188.1 Constructing the self-responsible welfare recipient by law – biographies and everyday life after the German welfare reform

Wednesday, August 1, 2012: 2:30 PM
Faculty of Economics, TBA
Oral Presentation
Andreas HIRSELAND , Erwerbslosigkeit und Teilhabe, Institut für Arbeitsmarkt- und Berufsforschung, Nuremberg, Germany
Germany’s welfare paradigm has undergone a severe change during the past decades, having had its peak so far by establishing the new Social Code II for long-term unemployed in 2005. Stressing the notion of self-responsibility and employability welfare recipients are no longer seen as ‘victims’ of social and labour-market risks. This perspective is the result of a shift in the attribution of risks and its consequences from politics and society towards the individual – in theory as well as in the public discourse.
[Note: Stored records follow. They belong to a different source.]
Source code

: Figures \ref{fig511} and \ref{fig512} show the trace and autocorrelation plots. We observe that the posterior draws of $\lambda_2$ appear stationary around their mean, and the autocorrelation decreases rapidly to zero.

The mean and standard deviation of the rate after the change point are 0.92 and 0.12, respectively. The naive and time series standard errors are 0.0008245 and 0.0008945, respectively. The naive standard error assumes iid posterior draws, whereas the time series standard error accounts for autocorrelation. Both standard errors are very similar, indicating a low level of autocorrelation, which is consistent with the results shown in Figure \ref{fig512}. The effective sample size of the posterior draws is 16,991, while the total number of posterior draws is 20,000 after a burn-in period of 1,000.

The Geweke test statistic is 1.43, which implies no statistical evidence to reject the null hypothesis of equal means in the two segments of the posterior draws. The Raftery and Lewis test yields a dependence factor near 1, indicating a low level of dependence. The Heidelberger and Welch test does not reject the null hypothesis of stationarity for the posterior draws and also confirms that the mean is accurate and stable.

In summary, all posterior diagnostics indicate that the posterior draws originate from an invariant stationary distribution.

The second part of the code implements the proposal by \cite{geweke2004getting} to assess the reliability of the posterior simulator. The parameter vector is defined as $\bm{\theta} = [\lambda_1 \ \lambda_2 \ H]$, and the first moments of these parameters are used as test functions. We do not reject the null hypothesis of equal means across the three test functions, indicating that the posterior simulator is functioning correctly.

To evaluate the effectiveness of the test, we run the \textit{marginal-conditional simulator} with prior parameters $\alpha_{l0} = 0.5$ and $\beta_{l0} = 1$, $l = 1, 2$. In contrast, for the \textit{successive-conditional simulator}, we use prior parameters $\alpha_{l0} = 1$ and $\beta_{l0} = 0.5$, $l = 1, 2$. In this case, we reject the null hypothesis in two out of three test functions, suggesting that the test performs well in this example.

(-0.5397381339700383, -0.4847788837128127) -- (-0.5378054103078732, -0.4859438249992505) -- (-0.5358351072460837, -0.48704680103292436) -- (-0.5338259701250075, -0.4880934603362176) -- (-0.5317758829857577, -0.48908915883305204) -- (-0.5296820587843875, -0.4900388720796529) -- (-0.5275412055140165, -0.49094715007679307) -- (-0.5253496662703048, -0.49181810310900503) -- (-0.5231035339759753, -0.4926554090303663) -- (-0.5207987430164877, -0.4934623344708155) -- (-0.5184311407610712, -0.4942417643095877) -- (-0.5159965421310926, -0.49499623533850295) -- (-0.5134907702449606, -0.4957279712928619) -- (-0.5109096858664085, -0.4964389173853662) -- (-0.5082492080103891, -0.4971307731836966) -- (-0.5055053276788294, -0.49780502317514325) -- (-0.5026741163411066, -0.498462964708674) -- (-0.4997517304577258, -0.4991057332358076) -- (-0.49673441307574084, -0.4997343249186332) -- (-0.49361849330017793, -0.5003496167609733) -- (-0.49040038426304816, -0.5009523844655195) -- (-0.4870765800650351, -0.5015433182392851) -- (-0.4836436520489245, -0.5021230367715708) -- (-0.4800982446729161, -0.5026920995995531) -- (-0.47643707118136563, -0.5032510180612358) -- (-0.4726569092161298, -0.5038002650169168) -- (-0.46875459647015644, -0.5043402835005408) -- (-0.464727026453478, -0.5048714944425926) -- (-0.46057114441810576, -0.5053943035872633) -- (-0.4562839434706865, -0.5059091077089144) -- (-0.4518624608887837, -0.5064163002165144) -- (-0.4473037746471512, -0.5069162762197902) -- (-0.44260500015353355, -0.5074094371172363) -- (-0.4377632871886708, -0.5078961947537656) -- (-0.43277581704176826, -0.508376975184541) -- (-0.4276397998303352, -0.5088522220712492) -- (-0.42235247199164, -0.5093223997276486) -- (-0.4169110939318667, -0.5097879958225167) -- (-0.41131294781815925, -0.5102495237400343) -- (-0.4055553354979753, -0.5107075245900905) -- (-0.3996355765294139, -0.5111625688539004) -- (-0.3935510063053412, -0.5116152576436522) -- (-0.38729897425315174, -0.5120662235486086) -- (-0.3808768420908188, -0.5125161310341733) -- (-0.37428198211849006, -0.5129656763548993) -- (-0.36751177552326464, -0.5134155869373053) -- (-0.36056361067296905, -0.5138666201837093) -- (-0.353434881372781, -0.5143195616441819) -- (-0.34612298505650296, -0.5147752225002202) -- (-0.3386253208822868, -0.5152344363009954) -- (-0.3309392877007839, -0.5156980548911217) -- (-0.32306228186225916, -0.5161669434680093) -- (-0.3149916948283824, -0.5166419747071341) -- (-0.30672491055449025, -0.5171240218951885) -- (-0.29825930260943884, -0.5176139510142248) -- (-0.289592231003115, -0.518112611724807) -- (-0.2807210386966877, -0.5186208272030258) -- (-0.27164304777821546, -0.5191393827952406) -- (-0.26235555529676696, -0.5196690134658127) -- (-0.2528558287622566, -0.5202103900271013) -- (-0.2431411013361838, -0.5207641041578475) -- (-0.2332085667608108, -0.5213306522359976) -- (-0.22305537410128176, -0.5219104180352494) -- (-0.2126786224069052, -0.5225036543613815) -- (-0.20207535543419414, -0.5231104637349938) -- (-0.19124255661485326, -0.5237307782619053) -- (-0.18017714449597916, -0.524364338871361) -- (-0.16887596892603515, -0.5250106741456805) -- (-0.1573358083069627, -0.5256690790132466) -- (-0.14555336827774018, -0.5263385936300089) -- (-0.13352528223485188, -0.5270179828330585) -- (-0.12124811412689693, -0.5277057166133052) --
The main task of social policy programs addressing long-term unemployed is no longer seen in compensating market failures but in activating the individuals. By this social policy is not only a means to an end in terms of welfare. Moreover – following e.g. Foucault – it has become part of those powerful social technologies aiming at (re)shaping the subject in order to foster ‘governmentality’.

On this background we will give a short analysis of German Social Code II as a means to feature and “produce” a new mode of subjectivity of the welfare recipient, especially focusing on the practice of contractualization as a means to attribute (self-)responsibility. We will refer to data gained from qualitative panel research on welfare recipients from 2007 until 2011. The results give evidence that the implementation of ‘new welfare’ not only encompasses an institutional change but also aims at people’s self-concepts, biographical orientations and everyday lives.